**Aim of the task**
Print the listing below once more, unchanged.

**Data supplied**
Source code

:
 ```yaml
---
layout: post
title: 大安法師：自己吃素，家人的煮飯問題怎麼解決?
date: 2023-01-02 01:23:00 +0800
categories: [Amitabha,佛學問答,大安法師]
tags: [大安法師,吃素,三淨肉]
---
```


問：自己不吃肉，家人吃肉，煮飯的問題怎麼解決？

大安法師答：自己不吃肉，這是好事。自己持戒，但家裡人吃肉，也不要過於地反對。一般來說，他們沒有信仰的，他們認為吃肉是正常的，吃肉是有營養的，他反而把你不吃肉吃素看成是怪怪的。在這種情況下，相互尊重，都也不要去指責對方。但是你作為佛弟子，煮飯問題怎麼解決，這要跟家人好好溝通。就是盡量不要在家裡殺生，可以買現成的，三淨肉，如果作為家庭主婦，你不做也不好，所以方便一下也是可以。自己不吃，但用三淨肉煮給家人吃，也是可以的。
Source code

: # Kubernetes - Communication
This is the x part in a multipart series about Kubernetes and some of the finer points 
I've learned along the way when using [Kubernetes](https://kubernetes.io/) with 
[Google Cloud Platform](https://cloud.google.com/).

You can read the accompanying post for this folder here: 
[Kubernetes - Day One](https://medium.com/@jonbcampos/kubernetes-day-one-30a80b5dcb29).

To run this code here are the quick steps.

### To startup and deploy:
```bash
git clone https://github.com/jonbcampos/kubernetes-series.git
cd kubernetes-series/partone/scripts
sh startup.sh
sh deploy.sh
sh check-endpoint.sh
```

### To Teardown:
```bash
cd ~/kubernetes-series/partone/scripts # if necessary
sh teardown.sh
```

**Response box**
Source code

:
 ```yaml
---
layout: post
title: 大安法師：自己吃素，家人的煮飯問題怎麼解決?
date: 2023-01-02 01:23:00 +0800
categories: [Amitabha,佛學問答,大安法師]
tags: [大安法師,吃素,三淨肉]
---
```


問：自己不吃肉，家人吃肉，煮飯的問題怎麼解決？

大安法師答：自己不吃肉，這是好事。自己持戒，但家裡人吃肉，也不要過於地反對。一般來說，他們沒有信仰的，他們認為吃肉是正常的，吃肉是有營養的，他反而把你不吃肉吃素看成是怪怪的。在這種情況下，相互尊重，都也不要去指責對方。但是你作為佛弟子，煮飯問題怎麼解決，這要跟家人好好溝通。就是盡量不要在家裡殺生，可以買現成的，三淨肉，如果作為家庭主婦，你不做也不好，所以方便一下也是可以。自己不吃，但用三淨肉煮給家人吃，也是可以的。
Source code

: # Kubernetes - Communication
This is the x part in a multipart series about Kubernetes and some of the finer points 
I've learned along the way when using [Kubernetes](https://kubernetes.io/) with 
[Google Cloud Platform](https://cloud.google.com/).

You can read the accompanying post for this folder here: 
[Kubernetes - Day One](https://medium.com/@jonbcampos/kubernetes-day-one-30a80b5dcb29).

To run this code here are the quick steps.

### To startup and deploy:
```bash
git clone https://github.com/jonbcampos/kubernetes-series.git
cd kubernetes-series/partone/scripts
sh startup.sh
sh deploy.sh
sh check-endpoint.sh
```

### To Teardown:
```bash
cd ~/kubernetes-series/partone/scripts # if necessary
sh teardown.sh
```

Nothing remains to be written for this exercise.